### Data extract
....

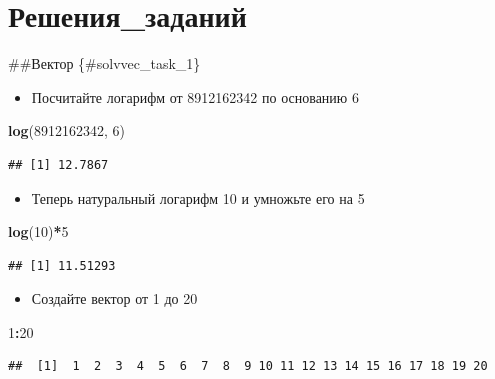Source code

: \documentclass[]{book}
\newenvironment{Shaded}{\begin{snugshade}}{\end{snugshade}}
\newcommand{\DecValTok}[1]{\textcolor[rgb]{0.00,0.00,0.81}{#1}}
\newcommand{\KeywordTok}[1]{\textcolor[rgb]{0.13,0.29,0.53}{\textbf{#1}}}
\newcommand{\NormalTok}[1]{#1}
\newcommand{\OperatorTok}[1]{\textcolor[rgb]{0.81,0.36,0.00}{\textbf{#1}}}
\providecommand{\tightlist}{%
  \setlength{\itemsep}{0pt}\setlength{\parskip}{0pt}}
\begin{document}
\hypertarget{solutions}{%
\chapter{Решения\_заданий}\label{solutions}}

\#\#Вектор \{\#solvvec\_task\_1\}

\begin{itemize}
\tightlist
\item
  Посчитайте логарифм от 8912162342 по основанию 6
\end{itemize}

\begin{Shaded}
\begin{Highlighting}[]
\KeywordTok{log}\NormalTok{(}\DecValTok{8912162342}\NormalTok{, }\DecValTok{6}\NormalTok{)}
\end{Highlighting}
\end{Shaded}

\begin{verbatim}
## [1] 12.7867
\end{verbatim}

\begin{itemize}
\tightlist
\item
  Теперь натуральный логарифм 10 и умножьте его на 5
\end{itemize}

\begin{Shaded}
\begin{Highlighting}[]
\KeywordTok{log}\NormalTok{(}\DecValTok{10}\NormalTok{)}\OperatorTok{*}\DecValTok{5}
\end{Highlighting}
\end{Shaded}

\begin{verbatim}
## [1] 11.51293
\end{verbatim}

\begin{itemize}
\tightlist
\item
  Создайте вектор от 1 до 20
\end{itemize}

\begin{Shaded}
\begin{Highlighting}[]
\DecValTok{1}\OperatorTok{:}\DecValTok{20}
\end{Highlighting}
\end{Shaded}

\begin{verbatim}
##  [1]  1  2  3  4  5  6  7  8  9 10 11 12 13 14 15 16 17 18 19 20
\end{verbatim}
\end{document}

....

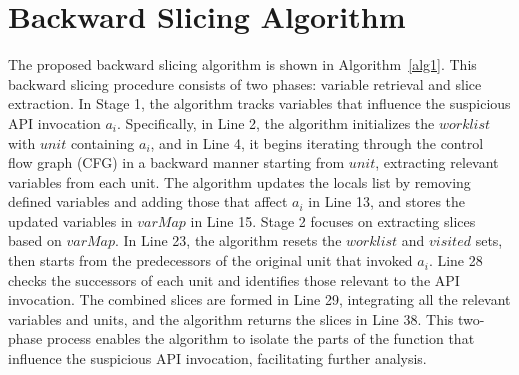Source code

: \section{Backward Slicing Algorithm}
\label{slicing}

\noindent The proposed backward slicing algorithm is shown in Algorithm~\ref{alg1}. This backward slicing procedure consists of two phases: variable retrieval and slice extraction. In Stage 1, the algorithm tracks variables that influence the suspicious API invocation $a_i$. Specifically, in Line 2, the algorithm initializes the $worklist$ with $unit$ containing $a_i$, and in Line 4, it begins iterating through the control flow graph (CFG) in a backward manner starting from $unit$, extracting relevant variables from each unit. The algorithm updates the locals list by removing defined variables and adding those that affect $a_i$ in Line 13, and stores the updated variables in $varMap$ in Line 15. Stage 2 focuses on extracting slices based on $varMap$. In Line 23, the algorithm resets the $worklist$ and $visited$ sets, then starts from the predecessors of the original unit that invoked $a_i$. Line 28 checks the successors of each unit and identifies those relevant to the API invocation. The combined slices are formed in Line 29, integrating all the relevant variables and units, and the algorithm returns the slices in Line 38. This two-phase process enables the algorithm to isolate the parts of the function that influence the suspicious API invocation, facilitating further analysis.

....

### Task goal
Copy every line from the records above that contains the string "NormalTok".

### Solution for this problem
\newcommand{\NormalTok}[1]{#1}
\KeywordTok{log}\NormalTok{(}\DecValTok{8912162342}\NormalTok{, }\DecValTok{6}\NormalTok{)}
\KeywordTok{log}\NormalTok{(}\DecValTok{10}\NormalTok{)}\OperatorTok{*}\DecValTok{5}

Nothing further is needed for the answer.